To print an image, print media 12 is extracted from a paper supply not shown in FIG. 1. The image is first imaged onto photoconductive drum 20 by techniques understood by those skilled in the art. As the media passes between photoconductive drum and transfer roller 22, the image is transferred from the photoconductive drum to the media 12. Media 12 next is guided to fuser 24 after it leaves the photoconductive drum 20 and transfer roller 22.
FIG. 1 shows that the media is sandwiched between the fuser roller and the pressure roller as it passes through the fuser. Because of the high temperature of the fuser, the image is fused onto the print media. Print media 12 leaves the fuser and continues along the paper path guided by suitable media guide means such as guide 50. Other guide means are not shown in FIG. 1. Print media 12 is finally deposited in the output tray 14. One embodiment of the present invention uses a heated fuser roller 26 and single pressure roller 28. Other embodiments may use more than one pressure roller.
Referring next to FIG. 2, there is shown enlarged cross sectional view of the fuser roller 26 and idler pressure roller 28 as described above. The fuser roller 26 includes a quartz lamp 37 mounted at the center axis.
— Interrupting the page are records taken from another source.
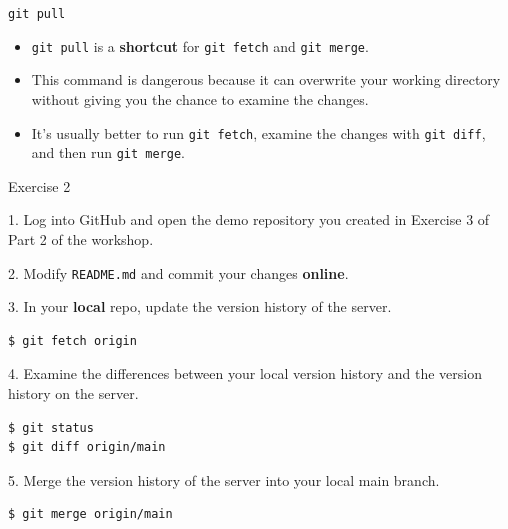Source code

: \documentclass[handout]{beamer}
\begin{document}
\begin{frame}{\texttt{git pull}}
\begin{itemize}
	\item \texttt{git pull} is a \textbf{shortcut} for \texttt{git fetch} and \texttt{git merge}.
	\item This command is \alert{dangerous} because it can overwrite your working directory without giving you the chance to examine the changes. 
	\item It's usually better to run \texttt{git fetch}, examine the changes with \texttt{git diff}, and then run \texttt{git merge}.
\end{itemize}
\end{frame}


\begin{frame}[fragile]{Exercise 2}

1. Log into GitHub and open the demo repository you created in Exercise 3 of Part 2 of the workshop. 

\vspace{0.3cm}

2. Modify \texttt{README.md} and commit your changes \textbf{online}. 

\vspace{0.3cm}

3. In your \textbf{local} repo, update the version history of the server.

\begin{lstlisting}
$ git fetch origin
\end{lstlisting}

4. Examine the differences between your local version history and the version history on the server. 

\begin{lstlisting}
$ git status
$ git diff origin/main
\end{lstlisting}

5. Merge the version history of the server into your local main branch.

\begin{lstlisting}
$ git merge origin/main
\end{lstlisting}
\end{frame}
\end{document}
Radiant heat from the quartz lamp 37 travels through open space 38 to heat the outer cylindrical roller member 40. The pressure roller 28 has a central rotation shaft 41. Shaft 41 is coated with a deformable material 42 thereby giving pressure roller 28 compliance. While many materials may be used as the deformable material, it must be remembered that the hot roller 40 is maintained at a relatively high temperature. One particular material that has been found to withstand the pressure and temperature is silicone rubber. Generally, the deformable material will have a finished layer 44 place over it to reduce the probability that the media will adhere to the pressure roller. As can be seen in FIG. 2 the deformable silicone rubber 42 flattens out or deforms under the pressure exerted against the hot roller 40. As a result of this pressure, media 12 will be subjected to a slight curvature of the hot roller 40 as it passes through the nip 48. The actual nip width is an engineering decision and varies from fuser to fuser; a common fuser might use a nip width of approximately 3 mm.
Referring next to FIG. 3, there is shown an enlarged cross sectional view of the fuser roller 26 and compliant hard idler pressure roller 51 of the present invention. As with the prior art, the present invention pressure roller includes a central rotation shaft 53 and again is coated with a deformable material 52 such as silicone type rubber. Over the top of the silicone rubber 52 is placed a hard shell 54. This hard shell can be made of many materials. In the present invention brass was chosen because it is fairly rigid with some compliance and not brittle. Other materials also exhibit these properties, but may not be as easily machined to fit over the silicone rubber 52. If, however, the outer hard shell 54 is not intended to slip over the silicone rubber 52 but instead intended to have the silicone rubber injected between the outer shell and the central rotation shaft, then machining may not be a significant concern.
Still referring to FIG. 3, pressure roller 51 exerts a tangential force toward the fuser roller 40. Because the outer hard shell 54 of the pressure roller is formed from a malleable type material, it provides some compliance and therefor deforms slightly from roundness. However, the hard outer shell significantly retains it roundness compared to the pressure roller of FIG. 2. The hard outer shell will deform for small, sharp errors in the fuser roller 40 or media 12. Larger errors such as out of roundness, or miss alignment between the pressure roller 51 and the fuser roller 40, are absorbed by the silicone rubber. Thus, the new pressure roller actually does exhibit some compliance however, the compliance motion is dispersed between the hard outer shell and the softer interior silicone rubber.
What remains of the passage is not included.